QUESTION: Any signs of breakthrough?
ASSISTANT SECRETARY HILL: [Laughter.] No, I'm not aware of any signs, but let me know if you hear of any or see any.
QUESTION: Do you believe the financial talks have been the main drag on the Six-Party Talks?
ASSISTANT SECRETARY HILL: I would not call the financial talks, quote, "the main drag." I think its instructive to understand that when the DPRK raises problems, one day it's financial issues, another day it's something they want but they know they can't have, another day it's something that was said about them that's hurt their feelings. It's sort of one thing after the other. I think what they need to do is get serious about the issue that has made them such a problem - the issue that has really contributed to their problems worldwide in dealing with other states and dealing with financial institutions and dealing generally with the world. That is these nuclear activities.
QUESTION: Do you think it's because North Korea is ultimately not interested in giving up the nukes?
ASSISTANT SECRETARY HILL: You'd have to ask them. I wish I could see more evidence that they were.
QUESTION: Do you think that you can agree on the next round of talks?
ASSISTANT SECRETARY HILL: I don't know. What we always do with these rounds is, at the end we assess and see whether there was progress or not, and we see whether they're valuable to us. The purpose is denuclearization, and so we will have to evaluate this round in terms of whether we've moved towards the goal.
QUESTION: If there is no progress in this round of talks, isn't there a doubt that [inaudible]?
ASSISTANT SECRETARY HILL: As I said, at the end of the round we'll assess it. Our goal is denuclearization, period. There is no reason why there should be any nuclear weapons or nuclear weapons programs on the Korean peninsula. It's a small piece of land in a very big world, and no responsible person anywhere should want to see nuclear weapons there. That is why we're here. That's why I'm here, that's why we're prepared so hard for this thing. Now we have to see if the North Koreans are serious. So, at the end of this thing we're going to have to evaluate and take it from there.
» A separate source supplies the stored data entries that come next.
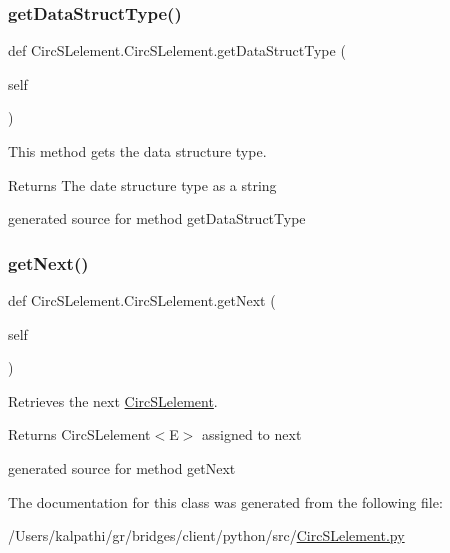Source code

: \subsubsection{\texorpdfstring{get\+Data\+Struct\+Type()}{getDataStructType()}}
{\footnotesize\ttfamily def Circ\+S\+Lelement.\+Circ\+S\+Lelement.\+get\+Data\+Struct\+Type (\begin{DoxyParamCaption}\item[{}]{self }\end{DoxyParamCaption})}



This method gets the data structure type. 

\begin{DoxyReturn}{Returns}
The date structure type as a string\begin{DoxyVerb}generated source for method getDataStructType \end{DoxyVerb}
 
\end{DoxyReturn}
\hypertarget{class_circ_s_lelement_1_1_circ_s_lelement_a708c22a49e359026a8d01d5fa7e98dbf}{}\label{class_circ_s_lelement_1_1_circ_s_lelement_a708c22a49e359026a8d01d5fa7e98dbf} 
\subsubsection{\texorpdfstring{get\+Next()}{getNext()}}
{\footnotesize\ttfamily def Circ\+S\+Lelement.\+Circ\+S\+Lelement.\+get\+Next (\begin{DoxyParamCaption}\item[{}]{self }\end{DoxyParamCaption})}



Retrieves the next \hyperlink{class_circ_s_lelement_1_1_circ_s_lelement}{Circ\+S\+Lelement}. 

\begin{DoxyReturn}{Returns}
Circ\+S\+Lelement$<$\+E$>$ assigned to next\begin{DoxyVerb}generated source for method getNext \end{DoxyVerb}
 
\end{DoxyReturn}


The documentation for this class was generated from the following file\+:\begin{DoxyCompactItemize}
\item 
/\+Users/kalpathi/gr/bridges/client/python/src/\hyperlink{_circ_s_lelement_8py}{Circ\+S\+Lelement.\+py}\end{DoxyCompactItemize}
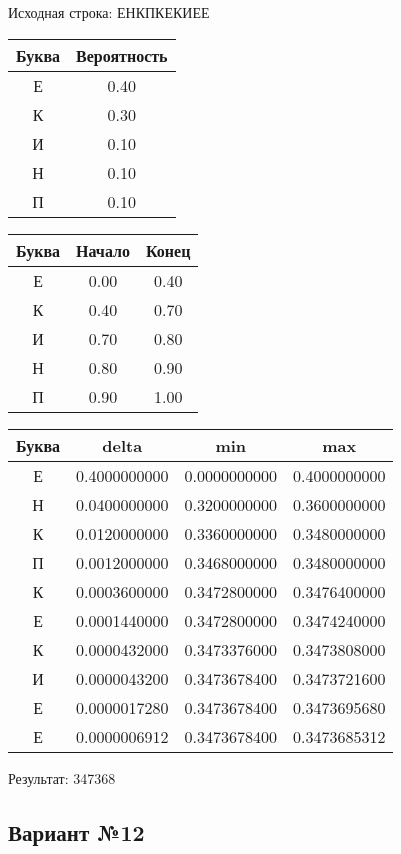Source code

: \documentclass[a4paper, 12pt]{article}
\begin{document}
Исходная строка: ЕНКПКЕКИЕЕ\
\begin{center}
 \begin{tabular}{ |c|c| } 
  \hline
     Буква & Вероятность \\ \hline
Е & 0.40\\\hline
К & 0.30\\\hline
И & 0.10\\\hline
Н & 0.10\\\hline
П & 0.10
\\ \hline \end{tabular}
\end{center}
\begin{center}
 \begin{tabular}{ |c|c|c| } 
  \hline
     Буква & Начало & Конец \\ \hline
Е & 0.00 & 0.40\\\hline
К & 0.40 & 0.70\\\hline
И & 0.70 & 0.80\\\hline
Н & 0.80 & 0.90\\\hline
П & 0.90 & 1.00
\\ \hline \end{tabular}
\end{center}
\begin{center}
 \begin{tabular}{ |c|c|c|c| } 
  \hline
     Буква & delta & min & max \\ \hline
Е & 0.4000000000 & 0.0000000000 & 0.4000000000\\\hline
Н & 0.0400000000 & 0.3200000000 & 0.3600000000\\\hline
К & 0.0120000000 & 0.3360000000 & 0.3480000000\\\hline
П & 0.0012000000 & 0.3468000000 & 0.3480000000\\\hline
К & 0.0003600000 & 0.3472800000 & 0.3476400000\\\hline
Е & 0.0001440000 & 0.3472800000 & 0.3474240000\\\hline
К & 0.0000432000 & 0.3473376000 & 0.3473808000\\\hline
И & 0.0000043200 & 0.3473678400 & 0.3473721600\\\hline
Е & 0.0000017280 & 0.3473678400 & 0.3473695680\\\hline
Е & 0.0000006912 & 0.3473678400 & 0.3473685312
\\ \hline \end{tabular}
\end{center}
Результат: 347368
\pagebreak
\subsection{Вариант №12}
\end{document}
QUESTION: What is it exactly the North Koreans are demanding as preconditions, to have the money back?
ASSISTANT SECRETARY HILL: I don't know, every time it's some precondition. Every time it's some issue that they know they can't get. Sometimes they want you to give them things that they know you won't give them. Other times it's that they don't like things that have been said about them because they're very sensitive. Other times they asses your policy in a way and they want you to change your policy, and you ask how and they can't even tell you how. So I don't know. It all comes down to the question of, are they serious, are they acting responsibly? I think that question is very much unanswered.
QUESTION: Are you expecting the Chinese to propose some kind of statement or has it not reached thatů?
ASSISTANT SECRETARY HILL: I don't know, I'm going to see them about 9:15 and we'll see. Okay, well we'll see you later, but I think we're getting closer to Christmas here. Okay, bye-bye.